Wiretap: Celebritzing the shooters

 
Ezra Klein writes in Vox that we can’t give the killer in death the fame he wanted in life. Klein writes: “Unable to be the hero in his own story, he decided to become the villain in everyone else’s.” The media has made a real effort not to romanticize suicide because sociologists have shown that suicide can be contagious. Now there’s evidence that all the media attention on mass killings is having the same kind of effect.

What do you do when the mass murderer leaves a manifesto — one that he leaves to draw attention to himself as the killer? Via Washington Monthly.

Knowing war intimately: The Bedrooms of the Fallen. Via the New Yorker.

Tom Engelhardt on threats existent and nonexistent: “Of course, there was a weapon of mass destruction that could indeed do staggering damage to or someday simply drown New York City, Washington D.C., Miami, and other East coast cities. It had its own efficient delivery systems — no nonexistent drones or Islamic fanatics needed. And unlike the Iraqi, Iranian, or al-Qaeda bombs, it was guaranteed to be delivered to our shores unless preventive action was taken soon. No one needed to hunt for its secret facilities. It was a weapons system whose production plants sat in full view right here in the United States, as well as in Europe, China, and India, as well as in Russia, Saudi Arabia, Iran, Venezuela, and other energy states.”
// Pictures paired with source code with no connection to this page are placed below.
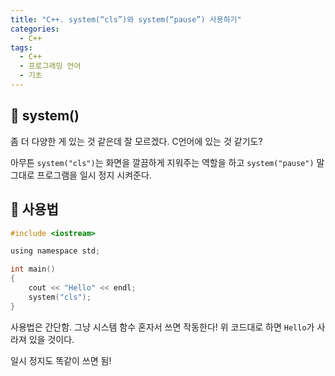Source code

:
 ```yaml
---
title: "C++. system(“cls”)와 system(“pause”) 사용하기"
categories:
  - C++
tags:
  - C++
  - 프로그래밍 언어
  - 기초
---
```


## 🌟 system()

좀 더 다양한 게 있는 것 같은데 잘 모르겠다. C언어에 있는 것 같기도?



아무튼 `system("cls")`는 화면을 깔끔하게 지워주는 역할을 하고 `system("pause")` 말 그대로 프로그램을 일시 정지 시켜준다.



## 🌟 사용법

```c
#include <iostream>

using namespace std;

int main()
{
    cout << "Hello" << endl;
    system("cls");
}
```

사용법은 간단함. 그냥 시스템 함수 혼자서 쓰면 작동한다! 위 코드대로 하면 `Hello`가 사라져 있을 것이다.



일시 정지도 똑같이 쓰면 됨!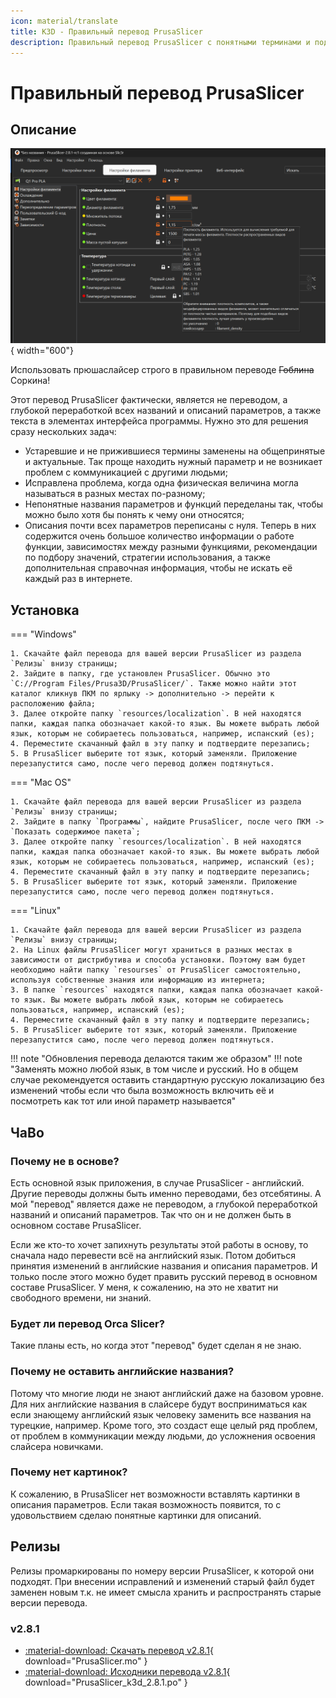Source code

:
 ```yaml
---
icon: material/translate
title: K3D - Правильный перевод PrusaSlicer
description: Правильный перевод PrusaSlicer с понятными терминами и подробными описаниями параметров
---
```


# Правильный перевод PrusaSlicer

## Описание

![PrusaSlicer](./pics/ps_translation_index.png){ width="600"}

Использовать прюшаслайсер строго в правильном переводе ~~Гоблина~~ Соркина!

Этот перевод PrusaSlicer фактически, является не переводом, а глубокой переработкой всех названий и описаний параметров, а также текста в элементах интерфейса программы. Нужно это для решения сразу нескольких задач:

- Устаревшие и не прижившиеся термины заменены на общепринятые и актуальные. Так проще находить нужный параметр и не возникает проблем с коммуникацией с другими людьми;
- Исправлена проблема, когда одна физическая величина могла называться в разных местах по-разному;
- Непонятные названия параметров и функций переделаны так, чтобы можно было хотя бы понять к чему они относятся;
- Описания почти всех параметров переписаны с нуля. Теперь в них содержится очень большое количество информации о работе функции, зависимостях между разными функциями, рекомендации по подбору значений, стратегии использования, а также дополнительная справочная информация, чтобы не искать её каждый раз в интернете.

## Установка

=== "Windows"

    1. Скачайте файл перевода для вашей версии PrusaSlicer из раздела `Релизы` внизу страницы;
    2. Зайдите в папку, где установлен PrusaSlicer. Обычно это `C://Program Files/Prusa3D/PrusaSlicer/`. Также можно найти этот каталог кликнув ПКМ по ярлыку -> дополнительно -> перейти к расположению файла;
    3. Далее откройте папку `resources/localization`. В ней находятся папки, каждая папка обозначает какой-то язык. Вы можете выбрать любой язык, которым не собираетесь пользоваться, например, испанский (es);
    4. Переместите скачанный файл в эту папку и подтвердите перезапись;
    5. В PrusaSlicer выберите тот язык, который заменяли. Приложение перезапустится само, после чего перевод должен подтянуться.

=== "Mac OS"

    1. Скачайте файл перевода для вашей версии PrusaSlicer из раздела `Релизы` внизу страницы;
    2. Зайдите в папку `Программы`, найдите PrusaSlicer, после чего ПКМ -> `Показать содержимое пакета`;
    3. Далее откройте папку `resources/localization`. В ней находятся папки, каждая папка обозначает какой-то язык. Вы можете выбрать любой язык, которым не собираетесь пользоваться, например, испанский (es);
    4. Переместите скачанный файл в эту папку и подтвердите перезапись;
    5. В PrusaSlicer выберите тот язык, который заменяли. Приложение перезапустится само, после чего перевод должен подтянуться.

=== "Linux"

    1. Скачайте файл перевода для вашей версии PrusaSlicer из раздела `Релизы` внизу страницы;
    2. На Linux файлы PrusaSlicer могут храниться в разных местах в зависимости от дистрибутива и способа установки. Поэтому вам будет необходимо найти папку `resourses` от PrusaSlicer самостоятельно, используя собственные знания или информацию из интернета;
    3. В папке `resources` находятся папки, каждая папка обозначает какой-то язык. Вы можете выбрать любой язык, которым не собираетесь пользоваться, например, испанский (es);
    4. Переместите скачанный файл в эту папку и подтвердите перезапись;
    5. В PrusaSlicer выберите тот язык, который заменяли. Приложение перезапустится само, после чего перевод должен подтянуться.

!!! note "Обновления перевода делаются таким же образом"
!!! note "Заменять можно любой язык, в том числе и русский. Но в общем случае рекомендуется оставить стандартную русскую локализацию без изменений чтобы если что была возможность включить её и посмотреть как тот или иной параметр называется"

## ЧаВо

### Почему не в основе?

Есть основной язык приложения, в случае PrusaSlicer - английский. Другие переводы должны быть именно переводами, без отсебятины. А мой "перевод" является даже не переводом, а глубокой переработкой названий и описаний параметров. Так что он и не должен быть в основном составе PrusaSlicer.

Если же кто-то хочет запихнуть результаты этой работы в основу, то сначала надо перевести всё на английский язык. Потом добиться принятия изменений в английские названия и описания параметров. И только после этого можно будет править русский перевод в основном составе PrusaSlicer. У меня, к сожалению, на это не хватит ни свободного времени, ни знаний.

### Будет ли перевод Orca Slicer?

Такие планы есть, но когда этот "перевод" будет сделан я не знаю.

### Почему не оставить английские названия?

Потому что многие люди не знают английский даже на базовом уровне. Для них английские названия в слайсере будут восприниматься как если знающему английский язык человеку заменить все названия на турецкие, например. Кроме того, это создаст еще целый ряд проблем, от проблем в коммуникации между людьми, до усложнения освоения слайсера новичками.

### Почему нет картинок?

К сожалению, в PrusaSlicer нет возможности вставлять картинки в описания параметров. Если такая возможность появится, то с удовольствием сделаю понятные картинки для описаний.

## Релизы

Релизы промаркированы по номеру версии PrusaSlicer, к которой они подходят. При внесении исправлений и изменений старый файл будет заменен новым т.к. не имеет смысла хранить и распространять старые версии перевода.

### v2.8.1

- [:material-download: Скачать перевод v2.8.1](./translations/2.8.1.mo){ download="PrusaSlicer.mo" }
- [:material-download: Исходники перевода v2.8.1](./translations/2.8.1.po){ download="PrusaSlicer_k3d_2.8.1.po" }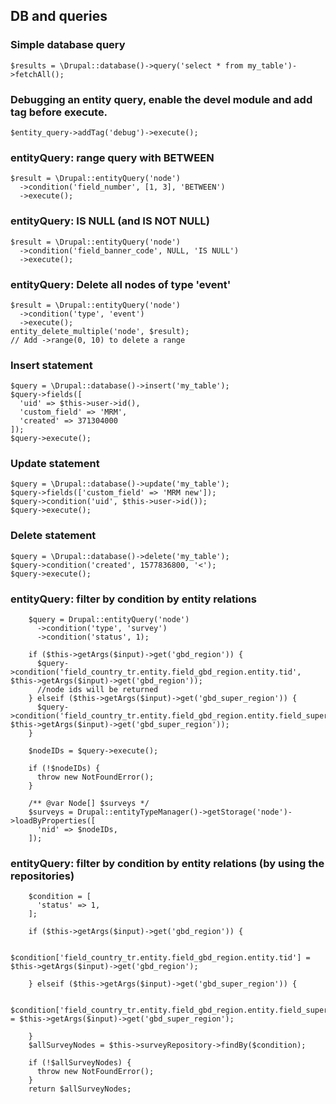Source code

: ## DB and queries

### Simple database query
```
$results = \Drupal::database()->query('select * from my_table')->fetchAll();
```

### Debugging an entity query, enable the devel module and add tag before execute.
```
$entity_query->addTag('debug')->execute();
```

### entityQuery: range query with BETWEEN
```
$result = \Drupal::entityQuery('node')
  ->condition('field_number', [1, 3], 'BETWEEN')
  ->execute();
```

### entityQuery: IS NULL (and IS NOT NULL)
```
$result = \Drupal::entityQuery('node')
  ->condition('field_banner_code', NULL, 'IS NULL')
  ->execute();
```

### entityQuery: Delete all nodes of type 'event'
```
$result = \Drupal::entityQuery('node')
  ->condition('type', 'event')
  ->execute();
entity_delete_multiple('node', $result);
// Add ->range(0, 10) to delete a range
```

### Insert statement
```
$query = \Drupal::database()->insert('my_table');
$query->fields([
  'uid' => $this->user->id(),
  'custom_field' => 'MRM',
  'created' => 371304000
]);
$query->execute();
```

### Update statement
```
$query = \Drupal::database()->update('my_table');
$query->fields(['custom_field' => 'MRM new']);
$query->condition('uid', $this->user->id());
$query->execute();
```

### Delete statement
```
$query = \Drupal::database()->delete('my_table');
$query->condition('created', 1577836800, '<');
$query->execute();
```
### entityQuery: filter by condition by entity relations
```
    $query = Drupal::entityQuery('node')
      ->condition('type', 'survey')
      ->condition('status', 1);

    if ($this->getArgs($input)->get('gbd_region')) {
      $query->condition('field_country_tr.entity.field_gbd_region.entity.tid', $this->getArgs($input)->get('gbd_region'));
      //node ids will be returned
    } elseif ($this->getArgs($input)->get('gbd_super_region')) {
      $query->condition('field_country_tr.entity.field_gbd_region.entity.field_super_region.entity.tid', $this->getArgs($input)->get('gbd_super_region'));
    }

    $nodeIDs = $query->execute();

    if (!$nodeIDs) {
      throw new NotFoundError();
    }

    /** @var Node[] $surveys */
    $surveys = Drupal::entityTypeManager()->getStorage('node')->loadByProperties([
      'nid' => $nodeIDs,
    ]);
```

### entityQuery: filter by condition by entity relations (by using the repositories)
```
    $condition = [
      'status' => 1,
    ];

    if ($this->getArgs($input)->get('gbd_region')) {

      $condition['field_country_tr.entity.field_gbd_region.entity.tid'] = $this->getArgs($input)->get('gbd_region');

    } elseif ($this->getArgs($input)->get('gbd_super_region')) {

      $condition['field_country_tr.entity.field_gbd_region.entity.field_super_region.entity.tid'] = $this->getArgs($input)->get('gbd_super_region');

    }
    $allSurveyNodes = $this->surveyRepository->findBy($condition);

    if (!$allSurveyNodes) {
      throw new NotFoundError();
    }
    return $allSurveyNodes;
```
Doyle McManus says of Obama in wake of VA woes: Good politician, lousy manager. Via the Los Angeles Times.

In Politico, Todd Purdum makes the case that the way to victory for Republicans in 2014 may be the way to defeat in 2016.

Anti-immigrant fringe parties, mostly opposing the European Union, made large gains in European Parliamentary elections. The French prime minster calls it an earthquake. Via the New York Times.